Note that this article is broader than just cardioversion. But the point is that, in most cases, cardioversion has little effect on NSR maintenance and, more importantly, outcomes.

Further, “Urgently terminating AF has at least 1 other potential drawback. One of the scourges of electrical cardioversion is immediate or early recurrence of AF. It turns out, somewhat unexpectedly, that immediate or early recurrence of AF is more common the sooner after the onset of AF that one is electrically cardioverted.”

Wow! That’s a big statement!

To me, putting myself at risk for stroke by not waiting to be properly anticoagulated before they perform a procedure that has little effect on long term outcomes anyway, seems foolish.
I agree with you…

For most with afib-… cardioversion…what’s the rush?

To me, personally… cardioversion- what’s the use?

In regard to the other comment on Medscape: Note that heart disease isn’t the only thing that ups your risk for stroke. Many at high risk for stroke will not self convert in 18 hours because they don’t have heart disease.
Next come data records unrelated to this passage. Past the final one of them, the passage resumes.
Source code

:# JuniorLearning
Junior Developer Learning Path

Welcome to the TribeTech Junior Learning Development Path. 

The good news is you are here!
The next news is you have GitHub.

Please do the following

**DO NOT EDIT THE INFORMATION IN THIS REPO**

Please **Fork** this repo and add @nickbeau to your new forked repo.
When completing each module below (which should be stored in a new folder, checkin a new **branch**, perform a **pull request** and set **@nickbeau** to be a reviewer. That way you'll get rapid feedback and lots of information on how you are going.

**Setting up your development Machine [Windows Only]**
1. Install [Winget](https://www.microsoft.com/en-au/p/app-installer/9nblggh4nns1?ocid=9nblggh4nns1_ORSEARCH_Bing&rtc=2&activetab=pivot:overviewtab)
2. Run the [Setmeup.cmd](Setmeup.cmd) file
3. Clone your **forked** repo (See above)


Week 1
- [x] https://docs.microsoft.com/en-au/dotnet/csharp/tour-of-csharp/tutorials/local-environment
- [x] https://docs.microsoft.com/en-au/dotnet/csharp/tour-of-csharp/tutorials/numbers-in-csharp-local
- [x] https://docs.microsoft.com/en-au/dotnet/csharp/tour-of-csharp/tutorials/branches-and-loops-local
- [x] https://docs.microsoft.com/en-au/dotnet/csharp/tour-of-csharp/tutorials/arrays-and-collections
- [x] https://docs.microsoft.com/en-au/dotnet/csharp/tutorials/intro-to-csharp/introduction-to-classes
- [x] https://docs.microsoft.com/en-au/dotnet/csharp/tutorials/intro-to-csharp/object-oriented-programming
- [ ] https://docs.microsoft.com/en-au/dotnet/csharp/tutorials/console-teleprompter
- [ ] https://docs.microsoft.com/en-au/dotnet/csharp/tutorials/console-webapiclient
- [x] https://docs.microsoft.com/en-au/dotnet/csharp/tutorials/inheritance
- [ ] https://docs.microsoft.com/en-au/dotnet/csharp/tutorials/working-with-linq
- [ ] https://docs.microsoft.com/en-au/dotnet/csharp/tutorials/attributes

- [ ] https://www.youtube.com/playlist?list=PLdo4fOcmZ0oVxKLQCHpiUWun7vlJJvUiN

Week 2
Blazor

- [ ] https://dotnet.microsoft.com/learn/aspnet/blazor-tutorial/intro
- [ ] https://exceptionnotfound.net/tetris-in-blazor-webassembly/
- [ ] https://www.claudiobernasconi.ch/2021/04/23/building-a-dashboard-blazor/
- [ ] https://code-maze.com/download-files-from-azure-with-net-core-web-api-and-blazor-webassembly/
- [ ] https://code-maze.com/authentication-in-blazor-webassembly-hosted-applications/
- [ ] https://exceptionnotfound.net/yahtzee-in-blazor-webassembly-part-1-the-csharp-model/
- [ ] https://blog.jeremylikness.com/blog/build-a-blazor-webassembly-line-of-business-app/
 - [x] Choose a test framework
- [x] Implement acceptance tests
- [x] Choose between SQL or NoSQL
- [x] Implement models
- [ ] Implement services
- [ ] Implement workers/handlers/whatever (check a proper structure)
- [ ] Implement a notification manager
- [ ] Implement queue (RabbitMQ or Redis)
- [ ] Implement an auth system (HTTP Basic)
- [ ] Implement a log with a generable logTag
Jeff: If Dr. John has a definitive answer on extent of remodeling in 28 days, I will be shocked and astounded.

Remodeling. That and time is what leads from paroxysmal to persistent and permanent.

How much time, more-or-less? Weeks? Years?

It leads to fibrosis, and you don’t reverse that so easily.
What factors might influence that?

I’m just asking if our Dr John might be able to say what his ideas are.
Maybe there’s something a bit more clinical than the four table legs – which I’ve paid great attention to since well before he ever expressed the concept:
Good food, mellow attitude, exercise – all in moderation, of course – and good sleep.
Of course. Might there be any better ways to avoid inflammation?

( Could? Might? Maybe? I’m not asking for definitive. But who better to ask for educated guesses?)

The one case that shocked me was a patient who came for a second TEE after 4 weeks of anticoagulation with a NOAC because on the first TEE we had found a thrombus in his LAA. Well, it was still there, so no cardioversion this time either, but had we not done the first TEE, he would have had his cardioversion with a thrombus. Makes me want a TEE if I ever get AF.